*** INFORMATION SHOWN ***
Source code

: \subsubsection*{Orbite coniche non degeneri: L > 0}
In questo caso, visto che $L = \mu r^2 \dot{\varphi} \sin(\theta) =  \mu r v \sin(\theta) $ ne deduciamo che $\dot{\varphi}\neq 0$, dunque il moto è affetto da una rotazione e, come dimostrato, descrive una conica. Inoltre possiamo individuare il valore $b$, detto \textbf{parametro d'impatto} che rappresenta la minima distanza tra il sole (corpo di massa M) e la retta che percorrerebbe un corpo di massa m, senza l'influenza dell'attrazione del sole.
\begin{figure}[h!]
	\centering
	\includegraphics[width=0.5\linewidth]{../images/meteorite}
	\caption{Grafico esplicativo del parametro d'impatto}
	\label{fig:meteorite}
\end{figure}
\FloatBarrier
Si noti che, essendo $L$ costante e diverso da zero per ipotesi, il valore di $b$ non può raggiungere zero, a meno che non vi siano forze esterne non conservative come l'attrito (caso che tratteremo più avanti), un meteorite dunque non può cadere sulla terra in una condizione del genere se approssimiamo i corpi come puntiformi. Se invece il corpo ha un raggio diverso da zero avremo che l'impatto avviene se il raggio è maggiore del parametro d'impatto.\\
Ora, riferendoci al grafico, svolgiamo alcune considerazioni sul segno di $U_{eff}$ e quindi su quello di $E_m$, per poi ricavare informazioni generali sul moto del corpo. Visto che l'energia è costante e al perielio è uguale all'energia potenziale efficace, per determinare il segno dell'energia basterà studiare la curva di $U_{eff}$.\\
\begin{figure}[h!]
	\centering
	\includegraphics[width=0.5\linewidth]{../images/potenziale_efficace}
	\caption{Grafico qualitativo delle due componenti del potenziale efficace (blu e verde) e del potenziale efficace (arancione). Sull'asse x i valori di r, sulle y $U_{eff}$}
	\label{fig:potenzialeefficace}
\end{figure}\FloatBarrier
*** End of INFORMATION SHOWN ***
REQUIRED WORK - Each record, exactly as written, is to be printed again.

RESULT -
Source code

: \subsubsection*{Orbite coniche non degeneri: L > 0}
In questo caso, visto che $L = \mu r^2 \dot{\varphi} \sin(\theta) =  \mu r v \sin(\theta) $ ne deduciamo che $\dot{\varphi}\neq 0$, dunque il moto è affetto da una rotazione e, come dimostrato, descrive una conica. Inoltre possiamo individuare il valore $b$, detto \textbf{parametro d'impatto} che rappresenta la minima distanza tra il sole (corpo di massa M) e la retta che percorrerebbe un corpo di massa m, senza l'influenza dell'attrazione del sole.
\begin{figure}[h!]
	\centering
	\includegraphics[width=0.5\linewidth]{../images/meteorite}
	\caption{Grafico esplicativo del parametro d'impatto}
	\label{fig:meteorite}
\end{figure}
\FloatBarrier
Si noti che, essendo $L$ costante e diverso da zero per ipotesi, il valore di $b$ non può raggiungere zero, a meno che non vi siano forze esterne non conservative come l'attrito (caso che tratteremo più avanti), un meteorite dunque non può cadere sulla terra in una condizione del genere se approssimiamo i corpi come puntiformi. Se invece il corpo ha un raggio diverso da zero avremo che l'impatto avviene se il raggio è maggiore del parametro d'impatto.\\
Ora, riferendoci al grafico, svolgiamo alcune considerazioni sul segno di $U_{eff}$ e quindi su quello di $E_m$, per poi ricavare informazioni generali sul moto del corpo. Visto che l'energia è costante e al perielio è uguale all'energia potenziale efficace, per determinare il segno dell'energia basterà studiare la curva di $U_{eff}$.\\
\begin{figure}[h!]
	\centering
	\includegraphics[width=0.5\linewidth]{../images/potenziale_efficace}
	\caption{Grafico qualitativo delle due componenti del potenziale efficace (blu e verde) e del potenziale efficace (arancione). Sull'asse x i valori di r, sulle y $U_{eff}$}
	\label{fig:potenzialeefficace}
\end{figure}\FloatBarrier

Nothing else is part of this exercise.